What needs to be done:
Once the line with "## Build Setup" is found, return it along with every line after it, exactly, through the end of the material.

==== Data records

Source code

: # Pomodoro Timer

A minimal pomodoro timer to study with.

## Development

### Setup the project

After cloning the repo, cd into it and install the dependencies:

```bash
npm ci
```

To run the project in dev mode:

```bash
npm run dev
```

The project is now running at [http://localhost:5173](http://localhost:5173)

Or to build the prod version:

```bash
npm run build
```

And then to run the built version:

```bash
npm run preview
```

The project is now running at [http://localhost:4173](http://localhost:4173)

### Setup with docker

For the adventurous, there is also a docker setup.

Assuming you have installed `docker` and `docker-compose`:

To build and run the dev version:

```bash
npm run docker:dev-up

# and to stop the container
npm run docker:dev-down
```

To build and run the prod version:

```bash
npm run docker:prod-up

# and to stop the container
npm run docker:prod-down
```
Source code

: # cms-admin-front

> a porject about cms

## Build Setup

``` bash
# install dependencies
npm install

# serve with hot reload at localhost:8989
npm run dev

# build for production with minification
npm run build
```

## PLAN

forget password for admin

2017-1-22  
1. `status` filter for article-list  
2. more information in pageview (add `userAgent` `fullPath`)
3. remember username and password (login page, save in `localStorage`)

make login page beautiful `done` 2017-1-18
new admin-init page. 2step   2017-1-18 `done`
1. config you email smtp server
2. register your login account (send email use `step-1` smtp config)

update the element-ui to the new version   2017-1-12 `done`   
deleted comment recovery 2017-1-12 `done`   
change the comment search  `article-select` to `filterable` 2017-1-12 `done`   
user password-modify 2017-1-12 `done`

========

Your response:
## Build Setup

``` bash
# install dependencies
npm install

# serve with hot reload at localhost:8989
npm run dev

# build for production with minification
npm run build
```

## PLAN

forget password for admin

2017-1-22  
1. `status` filter for article-list  
2. more information in pageview (add `userAgent` `fullPath`)
3. remember username and password (login page, save in `localStorage`)

make login page beautiful `done` 2017-1-18
new admin-init page. 2step   2017-1-18 `done`
1. config you email smtp server
2. register your login account (send email use `step-1` smtp config)

update the element-ui to the new version   2017-1-12 `done`   
deleted comment recovery 2017-1-12 `done`   
change the comment search  `article-select` to `filterable` 2017-1-12 `done`   
user password-modify 2017-1-12 `done`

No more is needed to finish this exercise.